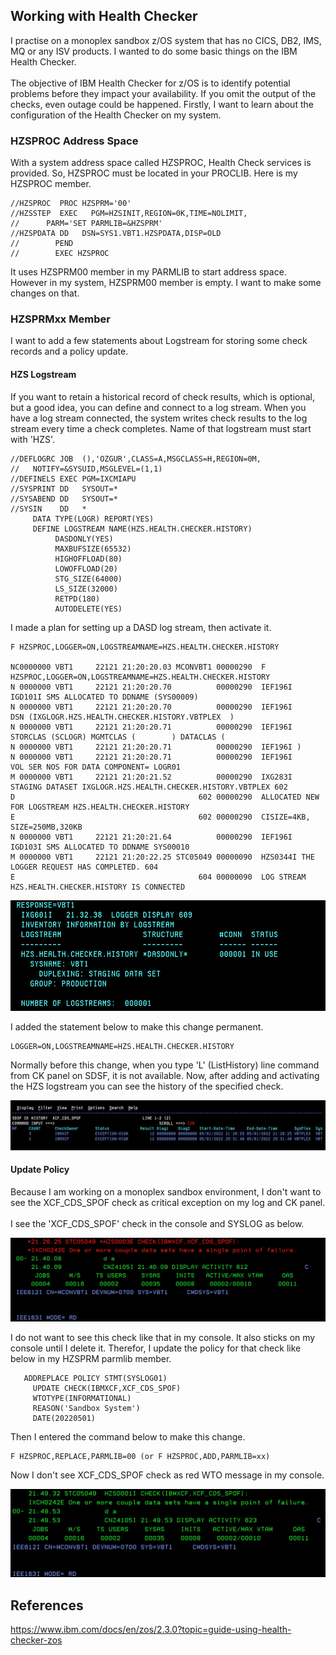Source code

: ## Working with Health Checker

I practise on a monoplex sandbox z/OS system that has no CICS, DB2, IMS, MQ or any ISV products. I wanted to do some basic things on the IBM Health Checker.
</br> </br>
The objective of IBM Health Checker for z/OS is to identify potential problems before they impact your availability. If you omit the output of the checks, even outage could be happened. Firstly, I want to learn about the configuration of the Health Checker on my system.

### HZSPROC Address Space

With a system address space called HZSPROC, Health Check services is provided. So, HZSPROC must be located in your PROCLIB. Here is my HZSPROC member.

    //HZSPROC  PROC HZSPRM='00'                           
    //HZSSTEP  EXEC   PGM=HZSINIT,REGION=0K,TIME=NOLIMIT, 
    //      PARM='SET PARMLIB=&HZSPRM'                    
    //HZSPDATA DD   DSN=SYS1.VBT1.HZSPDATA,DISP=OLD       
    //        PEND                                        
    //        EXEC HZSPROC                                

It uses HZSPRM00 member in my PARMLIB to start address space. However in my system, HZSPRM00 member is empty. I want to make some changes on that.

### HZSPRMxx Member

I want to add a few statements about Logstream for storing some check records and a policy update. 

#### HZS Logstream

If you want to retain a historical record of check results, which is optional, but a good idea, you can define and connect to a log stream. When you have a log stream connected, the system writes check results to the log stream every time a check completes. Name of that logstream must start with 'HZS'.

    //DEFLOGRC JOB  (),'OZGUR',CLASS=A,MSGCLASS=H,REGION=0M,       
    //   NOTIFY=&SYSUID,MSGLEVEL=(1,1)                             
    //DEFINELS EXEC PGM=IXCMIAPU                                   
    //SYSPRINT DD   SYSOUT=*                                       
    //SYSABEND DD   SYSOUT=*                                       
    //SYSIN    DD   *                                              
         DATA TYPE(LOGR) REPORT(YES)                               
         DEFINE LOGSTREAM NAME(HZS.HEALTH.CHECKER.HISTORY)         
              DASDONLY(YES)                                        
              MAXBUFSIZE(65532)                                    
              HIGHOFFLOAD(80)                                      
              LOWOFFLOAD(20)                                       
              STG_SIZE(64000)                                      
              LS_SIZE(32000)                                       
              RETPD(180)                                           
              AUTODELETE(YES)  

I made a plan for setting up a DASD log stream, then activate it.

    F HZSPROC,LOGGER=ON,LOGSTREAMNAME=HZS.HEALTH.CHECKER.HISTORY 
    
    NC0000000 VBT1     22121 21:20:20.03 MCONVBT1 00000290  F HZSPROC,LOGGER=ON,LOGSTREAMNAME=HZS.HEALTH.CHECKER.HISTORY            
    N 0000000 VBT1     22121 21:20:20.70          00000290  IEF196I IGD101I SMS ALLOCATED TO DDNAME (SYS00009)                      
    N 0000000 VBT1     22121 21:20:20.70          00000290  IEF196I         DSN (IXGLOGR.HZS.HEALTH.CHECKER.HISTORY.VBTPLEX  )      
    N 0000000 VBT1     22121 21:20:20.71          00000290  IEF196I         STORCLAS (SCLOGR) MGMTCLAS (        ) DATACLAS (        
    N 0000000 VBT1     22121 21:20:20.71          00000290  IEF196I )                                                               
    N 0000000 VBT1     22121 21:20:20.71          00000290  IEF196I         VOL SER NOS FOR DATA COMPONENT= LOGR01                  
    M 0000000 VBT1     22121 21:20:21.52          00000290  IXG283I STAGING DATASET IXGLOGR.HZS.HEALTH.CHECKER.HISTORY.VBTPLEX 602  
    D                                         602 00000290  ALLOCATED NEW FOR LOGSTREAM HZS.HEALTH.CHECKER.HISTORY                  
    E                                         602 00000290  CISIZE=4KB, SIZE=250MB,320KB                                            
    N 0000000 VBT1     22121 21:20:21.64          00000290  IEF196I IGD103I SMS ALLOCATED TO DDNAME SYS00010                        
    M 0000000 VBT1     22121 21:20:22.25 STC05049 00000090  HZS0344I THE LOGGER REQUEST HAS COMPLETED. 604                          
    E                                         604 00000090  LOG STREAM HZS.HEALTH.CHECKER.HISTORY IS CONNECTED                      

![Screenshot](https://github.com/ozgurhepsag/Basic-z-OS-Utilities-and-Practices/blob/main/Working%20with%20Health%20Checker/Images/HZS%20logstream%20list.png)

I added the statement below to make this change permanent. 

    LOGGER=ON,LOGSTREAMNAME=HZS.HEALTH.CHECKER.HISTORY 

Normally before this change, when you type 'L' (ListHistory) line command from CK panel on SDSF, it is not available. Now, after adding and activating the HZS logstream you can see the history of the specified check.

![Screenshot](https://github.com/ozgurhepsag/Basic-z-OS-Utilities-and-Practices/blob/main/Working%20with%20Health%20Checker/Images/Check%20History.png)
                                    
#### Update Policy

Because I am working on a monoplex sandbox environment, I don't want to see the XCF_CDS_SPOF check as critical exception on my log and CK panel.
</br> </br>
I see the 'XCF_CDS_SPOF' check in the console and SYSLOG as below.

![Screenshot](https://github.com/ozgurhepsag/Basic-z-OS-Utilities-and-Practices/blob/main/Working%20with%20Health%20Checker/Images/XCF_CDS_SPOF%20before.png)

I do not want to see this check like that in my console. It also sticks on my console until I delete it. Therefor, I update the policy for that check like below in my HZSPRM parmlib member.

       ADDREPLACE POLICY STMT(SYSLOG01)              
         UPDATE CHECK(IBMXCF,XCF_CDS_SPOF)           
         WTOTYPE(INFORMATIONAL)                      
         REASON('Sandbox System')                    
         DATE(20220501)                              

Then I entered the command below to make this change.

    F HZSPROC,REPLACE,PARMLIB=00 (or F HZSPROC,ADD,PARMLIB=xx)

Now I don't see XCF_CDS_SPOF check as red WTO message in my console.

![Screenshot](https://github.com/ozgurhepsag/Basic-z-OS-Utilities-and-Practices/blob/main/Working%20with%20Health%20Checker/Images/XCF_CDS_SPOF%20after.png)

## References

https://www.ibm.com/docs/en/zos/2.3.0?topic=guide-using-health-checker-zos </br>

...

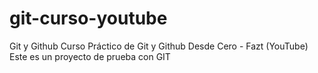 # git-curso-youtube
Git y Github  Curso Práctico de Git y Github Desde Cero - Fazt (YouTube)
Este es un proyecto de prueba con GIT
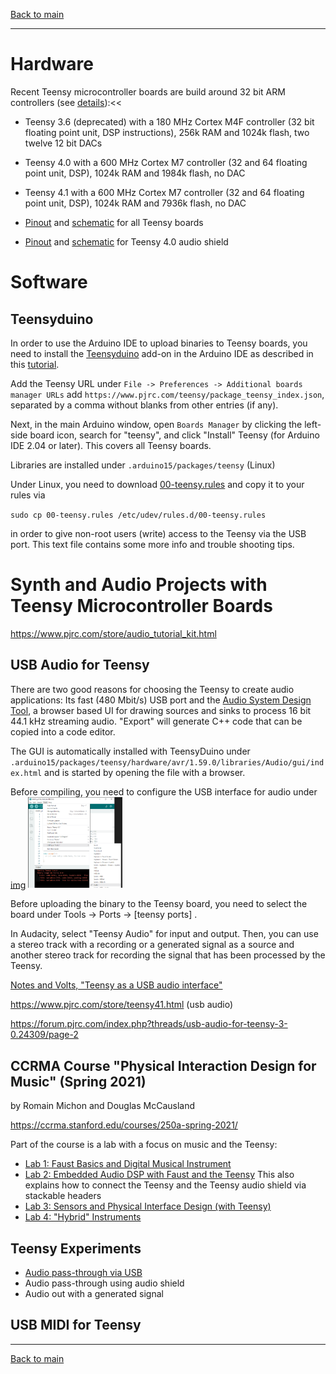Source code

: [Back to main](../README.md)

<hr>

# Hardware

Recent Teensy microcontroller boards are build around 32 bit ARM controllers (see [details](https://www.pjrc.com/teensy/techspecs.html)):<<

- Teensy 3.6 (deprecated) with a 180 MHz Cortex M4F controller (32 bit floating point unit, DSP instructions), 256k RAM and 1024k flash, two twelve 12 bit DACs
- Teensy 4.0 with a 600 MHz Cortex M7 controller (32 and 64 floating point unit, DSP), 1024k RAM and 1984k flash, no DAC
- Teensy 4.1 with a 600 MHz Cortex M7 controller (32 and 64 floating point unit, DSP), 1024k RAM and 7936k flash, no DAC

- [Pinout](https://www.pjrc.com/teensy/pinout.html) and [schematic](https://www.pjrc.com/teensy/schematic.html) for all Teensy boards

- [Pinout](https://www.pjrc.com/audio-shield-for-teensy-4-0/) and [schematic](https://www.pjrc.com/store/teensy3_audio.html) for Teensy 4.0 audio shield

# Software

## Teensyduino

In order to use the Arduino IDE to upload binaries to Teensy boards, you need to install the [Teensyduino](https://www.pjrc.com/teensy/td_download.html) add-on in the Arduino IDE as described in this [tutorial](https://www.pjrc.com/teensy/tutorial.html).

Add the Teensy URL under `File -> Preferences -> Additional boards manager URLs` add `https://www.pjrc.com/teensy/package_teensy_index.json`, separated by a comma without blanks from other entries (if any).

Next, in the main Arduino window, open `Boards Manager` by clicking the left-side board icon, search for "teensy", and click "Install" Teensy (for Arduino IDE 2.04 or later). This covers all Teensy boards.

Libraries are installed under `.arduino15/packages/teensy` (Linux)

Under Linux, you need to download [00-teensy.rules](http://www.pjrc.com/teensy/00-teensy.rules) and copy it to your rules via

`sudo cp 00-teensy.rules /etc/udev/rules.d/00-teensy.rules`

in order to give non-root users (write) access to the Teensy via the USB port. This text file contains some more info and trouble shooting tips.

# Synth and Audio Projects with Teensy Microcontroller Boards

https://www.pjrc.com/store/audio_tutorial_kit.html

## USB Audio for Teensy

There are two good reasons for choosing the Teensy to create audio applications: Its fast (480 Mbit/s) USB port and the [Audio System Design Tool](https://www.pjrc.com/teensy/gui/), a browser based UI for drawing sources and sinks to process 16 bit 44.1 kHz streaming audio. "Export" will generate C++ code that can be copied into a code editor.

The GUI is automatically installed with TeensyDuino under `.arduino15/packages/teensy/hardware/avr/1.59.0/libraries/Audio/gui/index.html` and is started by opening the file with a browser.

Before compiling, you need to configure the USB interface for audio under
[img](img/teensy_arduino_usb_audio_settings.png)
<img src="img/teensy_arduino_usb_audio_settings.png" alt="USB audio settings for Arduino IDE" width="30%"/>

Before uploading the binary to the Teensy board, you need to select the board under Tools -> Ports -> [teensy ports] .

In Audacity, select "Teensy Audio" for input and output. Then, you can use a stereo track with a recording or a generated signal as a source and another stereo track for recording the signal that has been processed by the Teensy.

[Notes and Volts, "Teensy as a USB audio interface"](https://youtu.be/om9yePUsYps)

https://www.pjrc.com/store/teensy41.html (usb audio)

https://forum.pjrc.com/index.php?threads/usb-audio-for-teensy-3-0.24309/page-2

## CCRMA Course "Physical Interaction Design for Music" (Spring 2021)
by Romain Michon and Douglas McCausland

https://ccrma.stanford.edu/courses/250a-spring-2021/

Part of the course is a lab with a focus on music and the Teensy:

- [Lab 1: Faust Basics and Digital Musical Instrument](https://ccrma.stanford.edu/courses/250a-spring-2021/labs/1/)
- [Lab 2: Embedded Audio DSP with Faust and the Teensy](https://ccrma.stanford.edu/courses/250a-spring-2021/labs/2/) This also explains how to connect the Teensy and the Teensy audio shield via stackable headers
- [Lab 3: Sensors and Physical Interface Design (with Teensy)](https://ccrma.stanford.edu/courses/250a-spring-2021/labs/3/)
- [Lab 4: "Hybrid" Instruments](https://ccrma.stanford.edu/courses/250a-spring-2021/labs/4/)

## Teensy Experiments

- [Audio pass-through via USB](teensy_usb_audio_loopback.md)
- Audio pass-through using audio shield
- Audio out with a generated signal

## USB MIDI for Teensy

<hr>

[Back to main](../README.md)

---

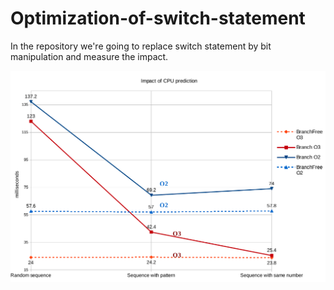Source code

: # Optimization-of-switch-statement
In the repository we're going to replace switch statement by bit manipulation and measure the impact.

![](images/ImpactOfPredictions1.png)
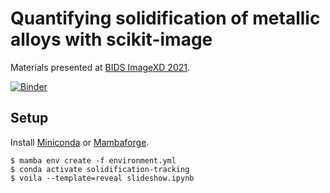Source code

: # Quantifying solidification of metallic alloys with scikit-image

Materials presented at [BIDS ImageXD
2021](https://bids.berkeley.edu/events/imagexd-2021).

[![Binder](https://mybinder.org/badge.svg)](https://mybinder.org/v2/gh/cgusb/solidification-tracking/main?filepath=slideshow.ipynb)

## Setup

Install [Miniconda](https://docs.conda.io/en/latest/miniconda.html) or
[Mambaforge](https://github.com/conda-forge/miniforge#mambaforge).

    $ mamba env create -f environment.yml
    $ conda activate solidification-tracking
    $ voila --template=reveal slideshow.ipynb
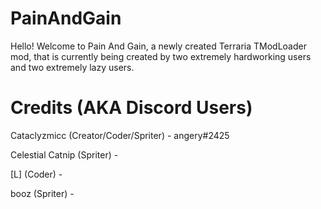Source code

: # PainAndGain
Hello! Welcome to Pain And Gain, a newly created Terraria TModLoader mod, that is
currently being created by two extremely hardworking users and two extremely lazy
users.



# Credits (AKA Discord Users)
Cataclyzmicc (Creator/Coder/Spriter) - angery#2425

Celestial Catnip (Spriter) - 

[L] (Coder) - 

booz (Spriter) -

Exercise: Among the entries above, how many lines hold the string "DDNAME"? Answer with the bare number.

Written response: 2